China Cybersecurity And Data Protection: Monthly Update – Feb 2021 Issue.
Legal News & Analysis - Asia Pacific - China - Cybersecurity
23 February 2021
The People’s Bank of China and the China Banking and Insurance Regulatory Commission have introduced regulations and released draft regulations which relate to data protection in the banking, insurance credit reporting, third-party payment and insurance agent industries.
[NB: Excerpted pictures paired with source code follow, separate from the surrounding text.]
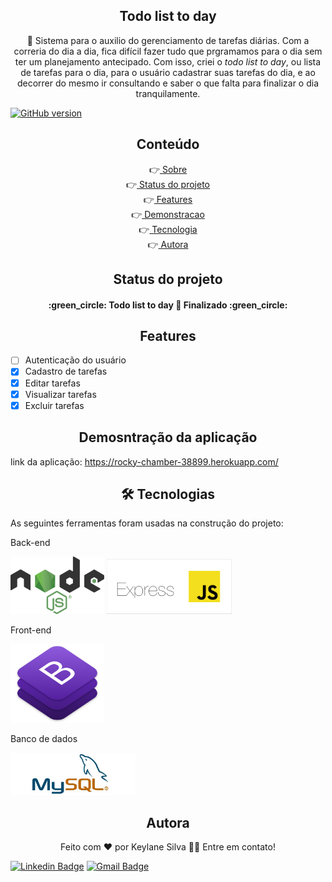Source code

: <h2 align="center"> Todo list to day </h2>

<p align="center" id="sobre">🚩 Sistema para o auxilio do gerenciamento de tarefas diárias. Com a correria do dia a dia, fica difícil fazer tudo que prgramamos para o dia sem ter um planejamento antecipado. Com isso, criei o <i>todo list to day</i>, ou lista de tarefas para o dia, para o usuário cadastrar suas tarefas do dia, e ao decorrer do mesmo ir consultando e saber o que falta para finalizar o dia tranquilamente.</p>

[![GitHub version](https://badge.fury.io/gh/Naereen%2FStrapDown.js.svg)](https://github.com/Naereen/StrapDown.js)

<h2 align="center" id="tabela-conteudo"> Conteúdo </h2>

<p align="center">
	 👉<a href="#sobre"> Sobre</a> <br>
 	 👉<a href="#status"> Status do projeto</a><br>
 	 👉<a href="#features"> Features</a><br>
 	 👉<a href="#demonstracao"> Demonstracao</a><br>
 	 👉<a href="#tecnologias"> Tecnologia</a><br>
 	 👉<a href="#autor"> Autora</a>
</p>

<h2 align="center"> Status do projeto </h2>

<h4  id="status" align="center"> 
	:green_circle:  Todo list to day 🚀 Finalizado :green_circle:

</h4>

<h2 align="center" id="features"> Features </h2>

- [ ] Autenticação do usuário
- [x] Cadastro de tarefas
- [x] Editar tarefas
- [x] Visualizar tarefas
- [x] Excluir tarefas

<h2 align="center" id="demonstracao"> Demosntração da aplicação </h2>

link da aplicação: https://rocky-chamber-38899.herokuapp.com/

<h2 align="center" id="tecnologias"> 🛠 Tecnologias </h2>

As seguintes ferramentas foram usadas na construção do projeto:

<p>Back-end</p>
<img src="public/img/nodejs.png" width="150px">
<img src="public/img/express.png" width="200px">

<p>Front-end</p>
<img src="public/img/bootstrap-stack.png" width="150px">

<p>Banco de dados</p>

<img src="public/img/mySQL1.png" width="200px">

<h2 align="center" id="autor"> Autora </h2>

<p align="center">Feito com ❤️ por Keylane Silva 👋🏽 Entre em contato! </p>

[![Linkedin Badge](https://img.shields.io/badge/-Keylane-blue?style=flat-square&logo=Linkedin&logoColor=white&link=https://https://www.linkedin.com/in/keylane-silva-277737168/)](https://www.linkedin.com/in/keylane-silva-277737168/)
[![Gmail Badge](https://img.shields.io/badge/-keylanessilva07@gmail.com-c14438?style=flat-square&logo=Gmail&logoColor=white&link=mailto:keylanessilva07@gmail.com)](mailto:keylanessilva07@gmail.com)





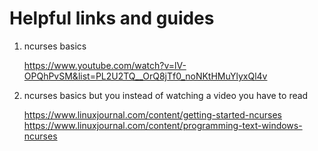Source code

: # Helpful links and guides

1.  ncurses basics
     
      https://www.youtube.com/watch?v=lV-OPQhPvSM&list=PL2U2TQ__OrQ8jTf0_noNKtHMuYlyxQl4v

2.  ncurses basics but you instead of watching a video you have to read
     
      https://www.linuxjournal.com/content/getting-started-ncurses
      https://www.linuxjournal.com/content/programming-text-windows-ncurses
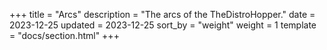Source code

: +++
title = "Arcs"
description = "The arcs of the TheDistroHopper."
date = 2023-12-25
updated = 2023-12-25
sort_by = "weight"
weight = 1
template = "docs/section.html"
+++
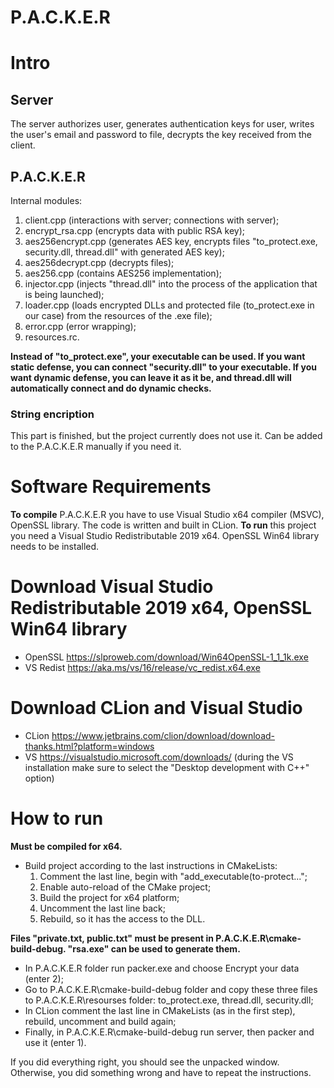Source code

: # P.A.C.K.E.R


# Intro

 
## Server

The server authorizes user, generates authentication keys for user, writes the user's email and password to file, decrypts the key received from the client.
 
## P.A.C.K.E.R

Internal modules:
1. client.cpp (interactions with server; connections with server);
2. encrypt_rsa.cpp (encrypts data with public RSA key);
3. aes256encrypt.cpp (generates AES key, encrypts files "to_protect.exe, security.dll, thread.dll" with generated AES key); 
4. aes256decrypt.cpp (decrypts files);
5. aes256.cpp (contains AES256 implementation);
6. injector.cpp (injects "thread.dll" into the process of the application that is being launched);
7. loader.cpp (loads encrypted DLLs and protected file (to_protect.exe in our case) from the resources of the .exe file);
8. error.cpp (error wrapping);
9. resources.rc.
  
**Instead of "to_protect.exe", your executable can be used. If you want static defense, you can connect "security.dll" to your executable. If you want dynamic defense, you can leave it as it be, and thread.dll will automatically connect and do dynamic checks.** 

### String encription

This part is finished, but the project currently does not use it. Can be added to the P.A.C.K.E.R manually if you need it. 

# Software Requirements

**To compile** P.A.C.K.E.R you have to use Visual Studio x64 compiler (MSVC), OpenSSL library. The code is written and built in CLion. 
**To run** this project you need a Visual Studio Redistributable 2019 x64. OpenSSL Win64 library needs to be installed. 

# Download Visual Studio Redistributable 2019 x64, OpenSSL Win64 library

* OpenSSL https://slproweb.com/download/Win64OpenSSL-1_1_1k.exe
* VS Redist https://aka.ms/vs/16/release/vc_redist.x64.exe

# Download CLion and Visual Studio

* CLion https://www.jetbrains.com/clion/download/download-thanks.html?platform=windows
* VS https://visualstudio.microsoft.com/downloads/ (during the VS installation make sure to select the "Desktop development with C++" option)

# How to run

**Must be compiled for x64.**
 
* Build project according to the last instructions in CMakeLists:
	1. Comment the last line, begin with "add_executable(to-protect...";
	2. Enable auto-reload of the CMake project;
	3. Build the project for x64 platform;
	4. Uncomment the last line back;
	5. Rebuild, so it has the access to the DLL.

**Files "private.txt, public.txt" must be present in P.A.C.K.E.R\cmake-build-debug. "rsa.exe" can be used to generate them.** 

* In P.A.C.K.E.R folder run packer.exe and choose Encrypt your data (enter 2);
* Go to P.A.C.K.E.R\cmake-build-debug folder and copy these three files to P.A.C.K.E.R\resourses folder: to_protect.exe, thread.dll, security.dll;
* In CLion comment the last line in CMakeLists (as in the first step), rebuild, uncomment and build again;
* Finally, in P.A.C.K.E.R\cmake-build-debug run server, then packer and use it (enter 1).
 
If you did everything right, you should see the unpacked window. Otherwise, you did something wrong and have to repeat the instructions.
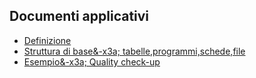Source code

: ## Documenti applicativi
- [Definizione](Sorgenti/MB/DOC_OGG/LOA34_01)
- [Struttura di base&-x3a; tabelle,programmi,schede,file](Sorgenti/MB/DOC_OGG/LOA34_02)
- [Esempio&-x3a; Quality check-up](Sorgenti/MB/DOC_OGG/LOA34_03)


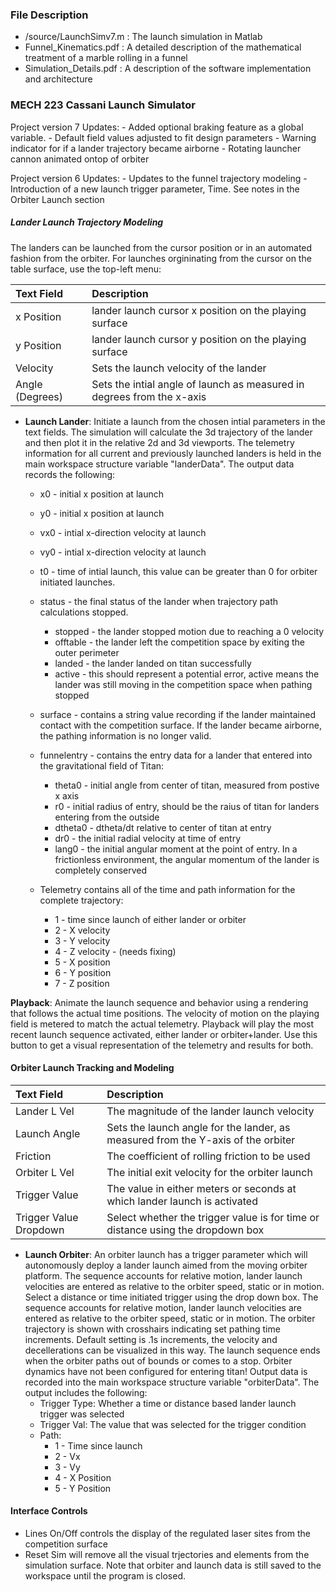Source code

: ### File Description

- /source/LaunchSimv7.m : The launch simulation in Matlab
- Funnel_Kinematics.pdf : A detailed description of the mathematical treatment of a marble rolling in a funnel
- Simulation_Details.pdf : A description of the software implementation and architecture

### MECH 223 Cassani Launch Simulator

Project version 7 Updates:
    - Added optional braking feature as a global variable.
    - Default field values adjusted to fit design parameters
    - Warning indicator for if a lander trajectory became airborne
    - Rotating launcher cannon animated ontop of orbiter
    
Project version 6 Updates:
    - Updates to the funnel trajectory modeling
    - Introduction of a new launch trigger parameter, Time.  See notes in the Orbiter Launch section   

##### Lander Launch Trajectory Modeling


The landers can be launched from the cursor position or in an automated fashion from the orbiter.  For launches orgininating from the cursor on the table surface, use the top-left menu:

    
| Text Field | Description  |
| :--- | :--- |
| x Position | lander launch cursor x position on the playing surface |
| y Position | lander launch cursor y position on the playing surface |
| Velocity | Sets the launch velocity of the lander |
| Angle (Degrees) | Sets the intial angle of launch as measured in degrees from the x-axis |


- **Launch Lander**:
    Initiate a launch from the chosen intial parameters in the text fields.  The simulation will calculate the 3d trajectory of the lander and then plot it in the relative 2d and 3d viewports.  The telemetry information for all current and previously launched landers is held in the main workspace structure variable "landerData".  The output data records the following:    
    
    - x0 - initial x position at launch
    - y0 - initial x position at launch
    - vx0 - intial x-direction velocity at launch
    - vy0 - intial x-direction velocity at launch
    - t0 - time of intial launch, this value can be greater than 0 for orbiter initiated launches.
    - status - the final status of the lander when trajectory path calculations stopped.
        - stopped - the lander stopped motion due to reaching a 0 velocity
        - offtable - the lander left the competition space by exiting the outer perimeter
        - landed - the lander landed on titan successfully
        - active - this should represent a potential error, active means the lander was still moving in the competition space when pathing stopped
     
     - surface - contains a string value recording if the lander maintained contact with the competition surface.  If the lander became airborne, the pathing information is no longer valid.
        
    - funnelentry - contains the entry data for a lander that entered into the gravitational field of Titan:
        - theta0 - initial angle from center of titan, measured from postive x axis
        - r0 - initial radius of entry, should be the raius of titan for landers entering from the outside
        - dtheta0 - dtheta/dt relative to center of titan at entry
        - dr0 - the initial radial velocity at time of entry
        - lang0 - the initial angular moment at the point of entry.  In a frictionless environment, the angular momentum of the lander is completely conserved 
 
    - Telemetry contains all of the time and path information for the complete trajectory:
        - 1 - time since launch of either lander or orbiter
        - 2 - X velocity
        - 3 - Y velocity
        - 4 - Z velocity - (needs fixing)
        - 5 - X position
        - 6 - Y position
        - 7 - Z position

**Playback**:
    Animate the launch sequence and behavior using a rendering that follows the actual time positions.  The velocity of motion on the playing field is metered to match the actual telemetry.  Playback will play the most recent launch sequence activated, either lander or orbiter+lander.  Use this button to get a visual representation of the telemetry and results for both.
    

#### Orbiter Launch Tracking and Modeling


| Text Field | Description  |
| :--- | :--- |
| Lander L Vel | The magnitude of the lander launch velocity |
| Launch Angle | Sets the launch angle for the lander, as measured from the Y-axis of the orbiter |
| Friction | The coefficient of rolling friction to be used|
| Orbiter L Vel | The initial exit velocity for the orbiter launch |
| Trigger Value| The value in either meters or seconds at which lander launch is activated |
| Trigger Value Dropdown| Select whether the trigger value is for time or distance using the dropdown box |

- **Launch Orbiter**:
    An orbiter launch has a trigger parameter which will autonomously deploy a lander launch aimed from the moving orbiter platform.  The sequence accounts for relative motion, lander launch velocities are entered as relative to the orbiter speed, static or in motion.  Select a distance or time initiated trigger using the drop down box.  The sequence accounts for relative motion, lander launch velocities are entered as relative to the orbiter speed, static or in motion.  The orbiter trajectory is shown with crosshairs indicating set pathing time increments.  Default setting is .1s increments, the velocity and decellerations can be visualized in this way.  The launch sequence ends when the orbiter paths out of bounds or comes to a stop.  Orbiter dynamics have not been configured for entering titan!  Output data is recorded into the main workspace structure variable "orbiterData".  The output includes the following:
    - Trigger Type: Whether a time or distance based lander launch trigger was selected
    - Trigger Val:  The value that was selected for the trigger condition
    - Path:
        - 1 - Time since launch
        - 2 - Vx
        - 3 - Vy
        - 4 - X Position
        - 5 - Y Position
        

#### Interface Controls

- Lines On/Off controls the display of the regulated laser sites from the competition surface
- Reset Sim will remove all the visual trjectories and elements from the simulation surface.  Note that orbiter and launch data is still saved to the workspace until the program is closed.
    
        
    
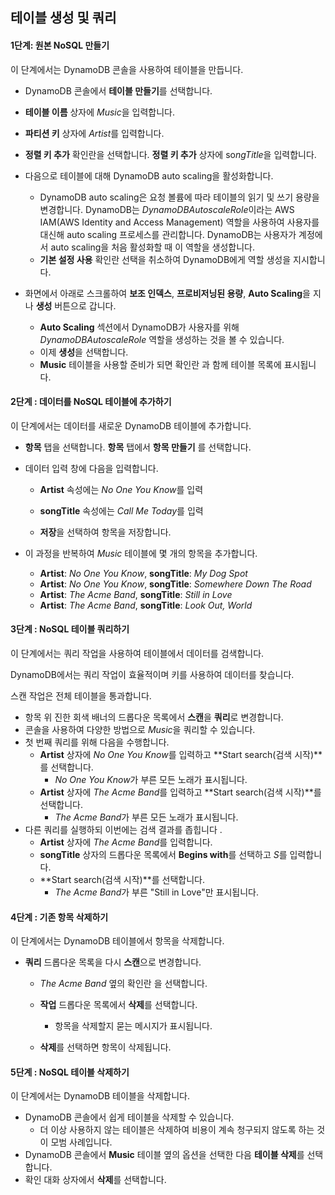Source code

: ## 테이블 생성 및 쿼리

#### 1단계: 원본 NoSQL 만들기

이 단계에서는 DynamoDB 콘솔을 사용하여 테이블을 만듭니다.

- DynamoDB 콘솔에서 **테이블 만들기**를 선택합니다.

- **테이블 이름** 상자에 *Music*을 입력합니다.
- **파티션 키** 상자에 *Artist*를 입력합니다.
- **정렬 키 추가** 확인란을 선택합니다. **정렬 키 추가** 상자에 so*ngTitle*을 입력합니다.
- 다음으로 테이블에 대해 DynamoDB auto scaling을 활성화합니다.
  - DynamoDB auto scaling은 요청 볼륨에 따라 테이블의 읽기 및 쓰기 용량을 변경합니다. DynamoDB는 *DynamoDBAutoscaleRole*이라는 AWS IAM(AWS Identity and Access Management) 역할을 사용하여 사용자를 대신해 auto scaling 프로세스를 관리합니다. DynamoDB는 사용자가 계정에서 auto scaling을 처음 활성화할 때 이 역할을 생성합니다.
  - **기본 설정 사용** 확인란 선택을 취소하여 DynamoDB에게 역할 생성을 지시합니다.
- 화면에서 아래로 스크롤하여 **보조 인덱스**, **프로비저닝된 용량**, **Auto Scaling**을 지나 **생성** 버튼으로 갑니다.
  - **Auto Scaling** 섹션에서 DynamoDB가 사용자를 위해 *DynamoDBAutoscaleRole* 역할을 생성하는 것을 볼 수 있습니다.
  - 이제 **생성**을 선택합니다.
  - **Music** 테이블을 사용할 준비가 되면 확인란 과 함께 테이블 목록에 표시됩니다.

#### 2단계 : 데이터를 NoSQL 테이블에 추가하기

이 단계에서는 데이터를 새로운 DynamoDB 테이블에 추가합니다.

- **항목** 탭을 선택합니다. **항목** 탭에서 **항목 만들기** 를 선택합니다.

- 데이터 입력 창에 다음을 입력합니다.

  - **Artist** 속성에는 *No One You Know*를 입력
  - **songTitle** 속성에는 *Call Me Today*를 입력

  - **저장**을 선택하여 항목을 저장합니다.

- 이 과정을 반복하여 *Music* 테이블에 몇 개의 항목을 추가합니다.

  - **Artist**: *No One You Know*, **songTitle**: *My Dog Spot*
  - **Artist**: *No One You Know*, **songTitle**: *Somewhere Down The Road*
  - **Artist**: *The Acme Band*, **songTitle**: *Still in Love*
  - **Artist**: *The Acme Band*, **songTitle**: *Look Out, World*

#### 3단계 : NoSQL 테이블 쿼리하기

이 단계에서는 쿼리 작업을 사용하여 테이블에서 데이터를 검색합니다. 

DynamoDB에서는 쿼리 작업이 효율적이며 키를 사용하여 데이터를 찾습니다. 

스캔 작업은 전체 테이블을 통과합니다.

- 항목 위 진한 회색 배너의 드롭다운 목록에서 **스캔**을 **쿼리**로 변경합니다.
- 콘솔을 사용하여 다양한 방법으로 *Music*을 쿼리할 수 있습니다. 
- 첫 번째 쿼리를 위해 다음을 수행합니다.
  - **Artist** 상자에 *No One You Know*를 입력하고 **Start search(검색 시작)**를 선택합니다. 
    - *No One You Know*가 부른 모든 노래가 표시됩니다.
  - **Artist** 상자에 *The Acme Band*를 입력하고 **Start search(검색 시작)**를 선택합니다. 
    - *The Acme Band*가 부른 모든 노래가 표시됩니다.
- 다른 쿼리를 실행하되 이번에는 검색 결과를 좁힙니다 .
  - **Artist** 상자에 *The Acme Band*를 입력합니다.
  - **songTitle** 상자의 드롭다운 목록에서 **Begins with**를 선택하고 *S*를 입력합니다.
  - **Start search(검색 시작)**를 선택합니다. 
    - *The Acme Band*가 부른 "Still in Love"만 표시됩니다.

#### 4단계 : 기존 항목 삭제하기

이 단계에서는 DynamoDB 테이블에서 항목을 삭제합니다.

- **쿼리** 드롭다운 목록을 다시 **스캔**으로 변경합니다.  

  - *The Acme Band* 옆의 확인란 을 선택합니다. 

  - **작업** 드롭다운 목록에서 **삭제**를 선택합니다. 

    - 항목을 삭제할지 묻는 메시지가 표시됩니다. 
  - **삭제**를 선택하면 항목이 삭제됩니다.

#### 5단계 : NoSQL 테이블 삭제하기

이 단계에서는 DynamoDB 테이블을 삭제합니다.

- DynamoDB 콘솔에서 쉽게 테이블을 삭제할 수 있습니다. 
  - 더 이상 사용하지 않는 테이블은 삭제하여 비용이 계속 청구되지 않도록 하는 것이 모범 사례입니다.
 - DynamoDB 콘솔에서 **Music** 테이블 옆의 옵션을 선택한 다음 **테이블 삭제**를 선택합니다.
  - 확인 대화 상자에서 **삭제**를 선택합니다.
This is in line with the focus of financial regulators continuing to place importance in data protection in the financial sector.
The newly released draft Administrative Measures of Internet Information Services have also put an emphasis on cybersecurity and data protection with an enhanced role of the Ministry of Public Security to police compliance.
On 5 January 2021, the China Banking and Insurance Regulatory Commission published new measures on regulatory data security management for trial, which came into force on 23 September 2020. The measures aim to establish a coordinated administrative system on regulatory data security with the collaboration of multiple departments. Regulatory data activities include all aspects of data collection, processing, storage, and usage. In terms of data collection and usage, data collection shall be conducted in accordance with the principles of safety, accuracy and integrity. Data transfer shall be traceable by technical means. In addition, the management department shall establish a data security incident reporting mechanism to supervise and report data security incidents in a timely manner.
On 8 January 2021, the Cyberspace Administration released the draft Administrative Measures on Internet Information Services for public comment. The deadline for comments was 7 February 2021. The draft measures require Internet service providers to take necessary technical measures to ensure the security of the personal information collected and to prevent any leakage, damage, or loss of information. Organizations and individuals are not allowed to publish false information or provide information release service for the purpose of profit or illegal benefit.
On 11 January 2021, the People’s Bank of China released the draft measures for credit investigation administration for public comment. The deadline for comments was 10 February 2021. In terms of data protection, the measures set requirements for collecting, processing and storing credit information to protect the legitimate interests of individuals and companies. It also sets requirements for data security and cross border transfer. The measures require the credit investigation agencies to follow the minimum and necessary principle and to not collect information in an illegal manner. While collecting individual information, the data subjects shall be informed of the purpose for collection and extent by the credit investigation agencies. During the collection of non-public information of companies, consent shall be obtained.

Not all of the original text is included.